◆ **Information shown**:
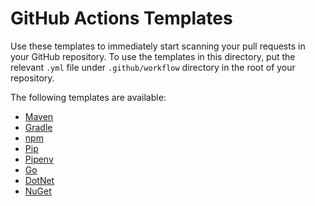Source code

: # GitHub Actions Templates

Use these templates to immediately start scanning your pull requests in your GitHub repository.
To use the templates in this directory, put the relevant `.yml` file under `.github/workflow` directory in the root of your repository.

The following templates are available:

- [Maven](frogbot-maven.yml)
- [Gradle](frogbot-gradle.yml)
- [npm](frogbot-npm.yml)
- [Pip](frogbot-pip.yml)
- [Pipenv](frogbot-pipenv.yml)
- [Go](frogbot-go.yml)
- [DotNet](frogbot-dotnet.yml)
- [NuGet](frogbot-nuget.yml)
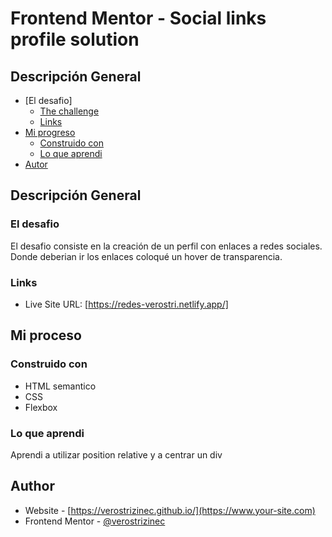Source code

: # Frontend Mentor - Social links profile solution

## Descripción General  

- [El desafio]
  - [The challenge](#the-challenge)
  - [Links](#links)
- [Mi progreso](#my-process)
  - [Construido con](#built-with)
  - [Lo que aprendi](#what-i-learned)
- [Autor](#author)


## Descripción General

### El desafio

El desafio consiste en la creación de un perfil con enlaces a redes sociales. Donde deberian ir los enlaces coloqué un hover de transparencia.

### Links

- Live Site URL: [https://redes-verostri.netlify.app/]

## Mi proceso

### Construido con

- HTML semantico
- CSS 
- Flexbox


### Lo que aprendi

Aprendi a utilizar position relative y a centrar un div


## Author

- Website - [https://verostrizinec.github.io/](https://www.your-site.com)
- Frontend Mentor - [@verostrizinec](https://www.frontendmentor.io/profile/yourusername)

...

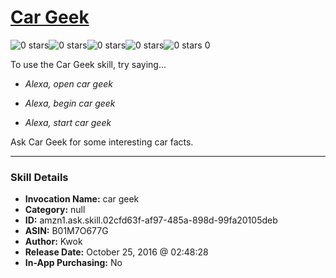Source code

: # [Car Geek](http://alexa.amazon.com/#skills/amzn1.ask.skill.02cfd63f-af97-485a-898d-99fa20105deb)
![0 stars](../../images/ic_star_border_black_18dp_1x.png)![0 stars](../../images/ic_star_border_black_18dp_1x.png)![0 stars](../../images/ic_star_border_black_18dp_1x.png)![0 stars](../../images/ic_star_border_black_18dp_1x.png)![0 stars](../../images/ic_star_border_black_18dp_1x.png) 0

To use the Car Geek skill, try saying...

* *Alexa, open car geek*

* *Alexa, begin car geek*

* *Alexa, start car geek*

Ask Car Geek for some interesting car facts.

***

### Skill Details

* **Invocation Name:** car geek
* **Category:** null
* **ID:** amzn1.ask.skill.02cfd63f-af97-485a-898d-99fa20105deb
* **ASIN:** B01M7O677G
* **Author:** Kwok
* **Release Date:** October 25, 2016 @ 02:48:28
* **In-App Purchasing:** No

◆ **Exercise**: Above are records; repeat only the lines from the line with "- [Go](frogbot-go.yml)" through the line with "- Frontend Mentor", and leave pictures out.

◆ **Reply**:
- [Go](frogbot-go.yml)
- [DotNet](frogbot-dotnet.yml)
- [NuGet](frogbot-nuget.yml)
Source code

: # Frontend Mentor - Social links profile solution

## Descripción General  

- [El desafio]
  - [The challenge](#the-challenge)
  - [Links](#links)
- [Mi progreso](#my-process)
  - [Construido con](#built-with)
  - [Lo que aprendi](#what-i-learned)
- [Autor](#author)


## Descripción General

### El desafio

El desafio consiste en la creación de un perfil con enlaces a redes sociales. Donde deberian ir los enlaces coloqué un hover de transparencia.

### Links

- Live Site URL: [https://redes-verostri.netlify.app/]

## Mi proceso

### Construido con

- HTML semantico
- CSS 
- Flexbox


### Lo que aprendi

Aprendi a utilizar position relative y a centrar un div


## Author

- Website - [https://verostrizinec.github.io/](https://www.your-site.com)
- Frontend Mentor - [@verostrizinec](https://www.frontendmentor.io/profile/yourusername)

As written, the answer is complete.